Sales of U.S. soybeans in other markets, such as the European Union, Egypt and Argentina, have risen, Johansson said. But those sales have “not been enough to make up for the lost exports to China.”

China placed a 25 percent tariff on U.S. imports in July in response to tariffs imposed by Trump.

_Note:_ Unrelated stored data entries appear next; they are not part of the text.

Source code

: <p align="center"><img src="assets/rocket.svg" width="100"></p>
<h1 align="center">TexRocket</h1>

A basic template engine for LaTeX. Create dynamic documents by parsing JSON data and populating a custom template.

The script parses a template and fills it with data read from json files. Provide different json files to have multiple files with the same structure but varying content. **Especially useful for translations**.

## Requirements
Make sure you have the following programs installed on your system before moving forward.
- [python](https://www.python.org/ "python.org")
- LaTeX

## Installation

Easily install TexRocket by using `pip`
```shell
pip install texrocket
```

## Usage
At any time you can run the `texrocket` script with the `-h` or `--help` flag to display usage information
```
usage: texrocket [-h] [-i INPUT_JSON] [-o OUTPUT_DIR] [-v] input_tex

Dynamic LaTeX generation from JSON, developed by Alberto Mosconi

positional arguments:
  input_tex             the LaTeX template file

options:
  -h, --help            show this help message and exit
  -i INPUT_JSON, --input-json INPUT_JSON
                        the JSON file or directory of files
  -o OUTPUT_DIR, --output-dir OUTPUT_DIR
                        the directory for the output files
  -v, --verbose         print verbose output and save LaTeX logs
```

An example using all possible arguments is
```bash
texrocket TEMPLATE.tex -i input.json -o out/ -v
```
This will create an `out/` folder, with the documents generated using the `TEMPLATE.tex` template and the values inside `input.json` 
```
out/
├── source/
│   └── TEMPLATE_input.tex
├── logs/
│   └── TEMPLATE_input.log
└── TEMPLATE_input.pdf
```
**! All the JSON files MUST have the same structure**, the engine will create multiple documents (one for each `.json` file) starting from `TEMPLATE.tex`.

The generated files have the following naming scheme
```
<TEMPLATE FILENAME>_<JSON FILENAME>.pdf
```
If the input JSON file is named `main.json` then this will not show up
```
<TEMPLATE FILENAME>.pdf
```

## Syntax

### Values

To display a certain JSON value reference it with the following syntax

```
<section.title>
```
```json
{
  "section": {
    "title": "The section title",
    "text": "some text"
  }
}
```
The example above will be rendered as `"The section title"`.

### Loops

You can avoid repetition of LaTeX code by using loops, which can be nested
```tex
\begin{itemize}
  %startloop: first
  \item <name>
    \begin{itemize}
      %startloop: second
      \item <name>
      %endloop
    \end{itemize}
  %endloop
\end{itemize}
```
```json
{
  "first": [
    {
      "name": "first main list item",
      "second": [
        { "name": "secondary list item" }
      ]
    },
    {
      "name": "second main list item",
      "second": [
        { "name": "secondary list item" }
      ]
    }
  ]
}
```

Soybean shipments to the country abruptly halted, leaving crops to rot in American fields, Reuters noted. 

“The share of total U.S. agricultural exports to China in value terms is projected to be 6 percent, down sharply, with China falling from the top market in 2017 to fifth place,” Johansson said.

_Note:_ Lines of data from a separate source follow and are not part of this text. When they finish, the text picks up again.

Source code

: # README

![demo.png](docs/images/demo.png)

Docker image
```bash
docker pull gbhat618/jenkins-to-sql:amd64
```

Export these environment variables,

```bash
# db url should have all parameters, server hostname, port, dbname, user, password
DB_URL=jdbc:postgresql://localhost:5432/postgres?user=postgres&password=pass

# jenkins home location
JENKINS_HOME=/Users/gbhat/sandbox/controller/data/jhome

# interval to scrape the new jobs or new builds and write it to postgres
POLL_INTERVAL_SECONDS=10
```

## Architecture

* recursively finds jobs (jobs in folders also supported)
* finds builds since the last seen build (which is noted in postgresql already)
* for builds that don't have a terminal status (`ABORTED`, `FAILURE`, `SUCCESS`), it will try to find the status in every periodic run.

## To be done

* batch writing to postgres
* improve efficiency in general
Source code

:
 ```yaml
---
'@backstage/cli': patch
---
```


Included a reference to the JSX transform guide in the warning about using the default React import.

He said that U.S. farm exports are expected to bring in $141.5 billion this fiscal year. 

Trump agreed to halt any new tariffs by making a 90-day truce with China while at the Group of 20 summit in Argentina in December. 

China’s economy czar, Vice Premier Liu He, is in Washington this week to meet with Treasury Secretary Steven MnuchinSteven Terner MnuchinCommerce Department withdraws Huawei rule after Pentagon pushback: reports  Hillicon Valley — Presented by Philip Morris International — Bezos phone breach raises fears over Saudi hacking | Amazon seeks to halt Microsoft's work on 'war cloud' | Lawmakers unveil surveillance reform bill On The Money — Presented by Wells Fargo — Mnuchin says officials working on new tax cuts | Watchdog charges former execs over Wells Fargo accounts scandal | Study questions Biden, Sanders tax plan claims MORE and U.S. Trade Representative Robert LighthizerRobert (Bob) Emmet LighthizerGOP senator warns quick vote on new NAFTA would be 'huge mistake' Pelosi casts doubt on USMCA deal in 2019 Pelosi sounds hopeful on new NAFTA deal despite tensions with White House MORE to try to resolve the ongoing disputes.

The two countries are working toward a March 1 deadline to reach a deal, otherwise the U.S. has said it will increase existing 10 percent tariffs on $200 billion in Chinese imports to 25 percent.